Is climate change a leading pro-life issue? Without a doubt. As anyone paying attention can tell you, it is the greatest threat to life, health, and stability in the 21st century. I drew out these arguments in a recent piece in Commonweal, and I don’t need to rehash them. Those who dispute this have their heads in the sand—including those who insist that the pro-life movement is about abortion and nothing else.
This explains the strong reaction to articles like this one, making the uncontroversial claim that climate change should join abortion and the death penalty as foremost moral concerns. Note the opposing voice in this article—Jay Richards. Richards is an outspoken climate change denier from Catholic University with a twitter handle dubbed “Free Market Jay.” Oh, and he was hired by a business school that receives generous funding from the Koch Brothers. Connect the dots.
Anyway, Richards appeals to the weakest argument in the book—abortion is intrinsically evil, while burning fossil fuels is not. This statement is quite correct, of course. It’s also utterly meaningless in this context. Masturbation is intrinsically evil. War is not. Somebody please tell Putin and Assad that their Syrian horror show is of lessor moral importance than masturbation.
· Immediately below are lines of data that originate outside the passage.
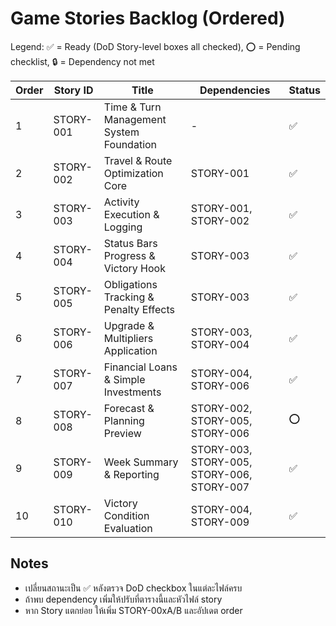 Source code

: # Game Stories Backlog (Ordered)

Legend: ✅ = Ready (DoD Story-level boxes all checked), ⭕ = Pending checklist, 🔒 = Dependency not met

| Order | Story ID | Title | Dependencies | Status |
|-------|----------|-------|--------------|--------|
| 1 | STORY-001 | Time & Turn Management System Foundation | - | ✅ |
| 2 | STORY-002 | Travel & Route Optimization Core | STORY-001 | ✅ |
| 3 | STORY-003 | Activity Execution & Logging | STORY-001, STORY-002 | ✅ |
| 4 | STORY-004 | Status Bars Progress & Victory Hook | STORY-003 | ✅ |
| 5 | STORY-005 | Obligations Tracking & Penalty Effects | STORY-003 | ✅ |
| 6 | STORY-006 | Upgrade & Multipliers Application | STORY-003, STORY-004 | ✅ |
| 7 | STORY-007 | Financial Loans & Simple Investments | STORY-004, STORY-006 | ✅ |
| 8 | STORY-008 | Forecast & Planning Preview | STORY-002, STORY-005, STORY-006 | ⭕ |
| 9 | STORY-009 | Week Summary & Reporting | STORY-003, STORY-005, STORY-006, STORY-007 | ✅ |
| 10 | STORY-010 | Victory Condition Evaluation | STORY-004, STORY-009 | ✅ |

## Notes
- เปลี่ยนสถานะเป็น ✅ หลังตรวจ DoD checkbox ในแต่ละไฟล์ครบ
- ถ้าพบ dependency เพิ่มให้ปรับที่ตารางนี้และหัวไฟล์ story
- หาก Story แตกย่อย ให้เพิ่ม STORY-00xA/B และอัปเดต order
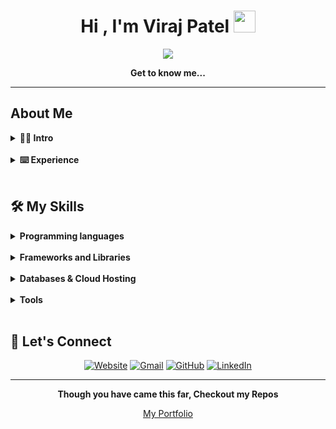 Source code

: <h1 align="center">Hi , I'm Viraj Patel <img src="https://media.giphy.com/media/hvRJCLFzcasrR4ia7z/giphy.gif" width="35"></h1>
<p align="center">
  <a href="https://github.com/DenverCoder1/readme-typing-svg"><img src="https://readme-typing-svg.herokuapp.com?font=Quando&color=5f1aa3&size=24&center=true&vCenter=true&lines=Mobile+Developer;Web+Developer;Mixed+Reality+Enthusiast"></a>
</p>

<p align="center"><b>Get to know me...</b></p>
<hr/>

## About Me

<details> 
  <summary><b>🙋‍♂️ Intro</b></summary>
  <br/>
  <p>
    <p align="left">
        <p>🏫 &nbsp;Graduated with BS Geographic Information System from The Ohio State University.</p>
        <p>🎮 &nbsp;Likes to play video games especially those in simulation/rpg genre.</p>
        <p>✨ &nbsp;Create/contribute to software that helps make a difference to the world.</p>
        <p>💻 &nbsp;Love to program apps and try different technologies.</p>
    </p>
  </p>
</details>
<br/>
<details> 
  <summary><b>⌨️ Experience</b></summary>
  <br/>
  <p>
    <p align="left">
        <li>Water(NodeJS Package): Generate random fake user-related data.</li>
        <li>ACLPKotlin(Android): Generate programming files via user's speech.</li>
        <li>ContactSpring(Spring): CRUD Contact directory application.</li>
        <li>Cople(Android, WearOS, iOS, WatchOS, Carplay, Android Auto, Web PWA, tvOS, Hololens, Meta Quest): Social media application.</li>
	<p><b>*Cople-related repositories are private.</b></p>
    </p>
  </p>
</details>
<br/>

## 🛠️ My Skills
<details> 
  <summary><b>Programming languages</b></summary>
  <br/>
  <p align="left">
	  <img alt="C" src="https://img.shields.io/badge/Python-FFD43B?style=for-the-badge&logo=python&logoColor=darkgreen">
	  <img alt="C" src="https://img.shields.io/badge/swift-F54A2A?style=for-the-badge&logo=swift&logoColor=white">
	  <img alt="C" src="https://img.shields.io/badge/PHP-777BB4?style=for-the-badge&logo=php&logoColor=white">
	  <img alt="C" src="https://img.shields.io/badge/javascript-%23323330.svg?style=for-the-badge&logo=javascript&logoColor=%23F7DF1E">
	  <img alt="C" src="https://img.shields.io/badge/java-%23ED8B00.svg?style=for-the-badge&logo=java&logoColor=white">
	  <img alt="C" src="https://img.shields.io/badge/html5-%23E34F26.svg?style=for-the-badge&logo=html5&logoColor=white">
	  <img alt="C" src="https://img.shields.io/badge/kotlin-%230095D5.svg?style=for-the-badge&logo=kotlin&logoColor=white">
	  <img alt="C" src="https://img.shields.io/badge/dart-%230175C2.svg?style=for-the-badge&logo=dart&logoColor=white">
	  <img alt="C" src="https://img.shields.io/badge/c%23-%23239120.svg?style=for-the-badge&logo=c-sharp&logoColor=white">
	  <img alt="C" src="https://img.shields.io/badge/css3-%231572B6.svg?style=for-the-badge&logo=css3&logoColor=white">
	  <img alt="C" src="https://img.shields.io/badge/json-5E5C5C?style=for-the-badge&logo=json&logoColor=white">
  </p>
</details>
<br/>
<details> 
  <summary><b>Frameworks and Libraries</b></summary>
  <br/>
  <p align="left"> 
      <img alt="C" src="https://img.shields.io/badge/React-20232A?style=for-the-badge&logo=react&logoColor=61DAFB">
      <img alt="C" src="https://img.shields.io/badge/Markdown-000000?style=for-the-badge&logo=markdown&logoColor=white">
      <img alt="C" src="https://img.shields.io/badge/Material--UI-0081CB?style=for-the-badge&logo=material-ui&logoColor=white">
      <img alt="C" src="https://img.shields.io/badge/React_Router-CA4245?style=for-the-badge&logo=react-router&logoColor=white">
      <img alt="C" src="https://img.shields.io/badge/jQuery-0769AD?style=for-the-badge&logo=jquery&logoColor=white">
      <img alt="C" src="https://img.shields.io/badge/Node.js-339933?style=for-the-badge&logo=nodedotjs&logoColor=white">
      <img alt="C" src="https://img.shields.io/badge/Express.js-000000?style=for-the-badge&logo=express&logoColor=white">
	 <img src="https://user-images.githubusercontent.com/37918393/144725898-84f433d7-cd56-4565-9bd5-f77b24ffddf7.png" width="125" height="55">
	<img src="https://user-images.githubusercontent.com/37918393/144725660-7fd68103-577d-4e97-b4f0-56b9edf3606c.png" width="125" height="60">
  </p>
</details>
<br/>
<details> 
  <summary><b>Databases & Cloud Hosting</b></summary>
  <br/>
  <p align="left"> 
      <img alt="C" src="https://img.shields.io/badge/MySQL-FF5E11?style=for-the-badge&logo=mysql&logoColor=white">
      <img alt="C" src="https://img.shields.io/badge/microsoft%20azure-0089D6?style=for-the-badge&logo=microsoft-azure&logoColor=white">
      <img alt="C" src="https://img.shields.io/badge/GitHub-100000?style=for-the-badge&logo=github&logoColor=white">
	  <img alt="C" src="https://img.shields.io/badge/AWS-%23FF9900.svg?style=for-the-badge&logo=amazon-aws&logoColor=white">
      <img alt="C" src="https://img.shields.io/badge/MongoDB-4EA94B?style=for-the-badge&logo=mongodb&logoColor=white">
	  <img alt="C" src="https://img.shields.io/badge/firebase-%23039BE5.svg?style=for-the-badge&logo=firebase">
	  <img alt="C" src="https://img.shields.io/badge/DigitalOcean-%230167ff.svg?style=for-the-badge&logo=digitalOcean&logoColor=white">
  </p>
</details>
<br/>
<details> 
  <summary><b>Tools</b></summary>
  <br/>
  <p align="left"> 
      <img alt="C" src="https://img.shields.io/badge/Visual_Studio_Code-0078D4?style=for-the-badge&logo=visual%20studio%20code&logoColor=white">
      <img alt="C" src="https://img.shields.io/badge/Git-F05032?style=for-the-badge&logo=git&logoColor=white">
      <img alt="C" src="https://img.shields.io/badge/Canva-%2300C4CC.svg?&style=for-the-badge&logo=Canva&logoColor=white">
      <img alt="C" src="https://img.shields.io/badge/Figma-F24E1E?style=for-the-badge&logo=figma&logoColor=white">
	  
  </p>
</details>
<br/>

## 🔗 Let's Connect
<p align="center">
  <a href="https://cople.app/viraj_portfolio/"><img src="https://img.shields.io/badge/google-4285F4?style=for-the-badge&logo=google&logoColor=white" alt="Website"/></a>
	<a href="mailto:virajpatel325@gmail.com"><img src="https://img.shields.io/badge/Gmail-D14836?style=for-the-badge&logo=gmail&logoColor=white" alt="Gmail"/></a>
	<a href="https://github.com/viraj325"><img src="https://img.shields.io/badge/github-%23121011.svg?style=for-the-badge&logo=github&logoColor=white" alt="GitHub"/></a>
	<a href="https://www.linkedin.com/in/viraj-patel-b9baa3143/"><img src="https://img.shields.io/badge/linkedin-%230077B5.svg?style=for-the-badge&logo=linkedin&logoColor=white" alt="LinkedIn"/></a>
</p>
<hr/>
<p align="center"><b>Though you have came this far, Checkout my Repos</b></p>
<p align="center"><a href="https://cople.app/viraj_portfolio/">My Portfolio</a></p>
<br>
Another critic, this time from Daniel Payne at The Federalist, makes a somewhat more sophisticated argument, from the position of gravity and proximity. According to Payne, abortion is the direct killing of a human life, while the burning of fossil fuels is only indirectly tied to unidentified ill effects somewhere in the world at some time in the future.
There are a number of problems with this argument, though. First, the set-up is wrong once again. From a public policy perspective, it is not about judging a person who kills an unborn child on one hand versus one who burns fossil fuels on the other. That kind of moral calculus would be trivial. The real issue relates to the legal frameworks and socioeconomic institutions that permit people to opt for abortion and engage in carbon-lavish lifestyles. From this perspective, there is clear moral overlap between the issues, especially in light of the moral gravity of climate change.
Second, Payne seems to face the same ideological bias as Richards. He says very clearly that he disagrees with a statement made by Sarah Spengemen of the Catholic Climate Covenant: “If we want to leave our children an inhabitable earth, if we have a responsibility to the unborn, we have a responsibly to act on climate.” This, of course, is uncontroversial. It says nothing about whether climate change is more or less important than abortion. The only people who would dispute such a statement are those who deny or downplay climate change, such as ideological libertarians. And indeed, it looks as it Payne has bought into this particularly American disease—in another recent essay, he claims that the science is unsettled and denounces the “sham apocalyptic rise of climate predictions.” OK, so his cards are on the table…
It is also ironic that Payne tries to distinguish abortion from climate change by arguing that abortion is killing “for the sake of immediate convenience.” Well, that is precisely the issue with climate change too—we are loath to disturb the “immediate convenience” of the rich in terms of high-carbon lifestyles, consequences be damned. The average American emits seventeen tons of carbon dioxide a year while the average citizen of the European Union emits just seven tons. What is this if not “immediate convenience”?
Drawing this out: we know that the poor will be (and indeed already are) climate change’s cannon fodder, due precisely to the behavior of the rich. This is very much how the Church frames it, especially in the developing world. Cardinal Charles Bo of Myanmar, for example, argues that climate change is tantamount to “criminal genocide” by the rich against the poor. And Cardinal John Onaiyekan of Nigeria accuses the energy companies of “crimes against humanity” for their devastation of the environment. Sounds like a leading pro-life issue to me…
This brings me to the deeper connection between abortion and climate change. They are both tied to what Pope Francis calls a “throwaway culture”—a culture of self-centeredness and self-absorption in which people and things are used to satisfy instant gratification and discarded when they serve no further use. There’s a reason why the libertarians who frequent outfits like The Federalist don’t like this framing, because it implicates the current market economy, founded as it is on a cult of consumerism. “Free to choose” is a value that abortion defenders and libertarians hold in common. And the freedom invoked to do as you please with your body is same freedom invoked to live a carbon-lavish lifestyle.
This refusal to connect the dots extends to policy solutions. Such solutions include enacting regulations to both restrict the availability of abortion and reduce carbon emissions, while at the same time providing viable and affordable alternatives so that people have the freedom to make morally responsible choices. But this raises a number of right-wing red flags. These people tend to give a thumbs-up to regulating abortion, but a thumbs-down to regulating carbon. And while they extol the virtue of freedom, they have little appetite for enhancing qualitative freedom if it means interfering in market outcomes. This is all incoherent—economically and morally.
And this is really why outfits like The Federalist are so opposed to equating issues like abortion and climate change. And by the way, if you want to see The Federalist’s values on full display, check out their cover article calling for the immediate repeal of Obamacare with no replacement—to avoid (and I quote) “months and years of the media wailing over…all the children and puppies who will be hurt.” Sorry, but this is highest-order wickedness. This outfit has no moral authority to opine on what it means to be pro-life.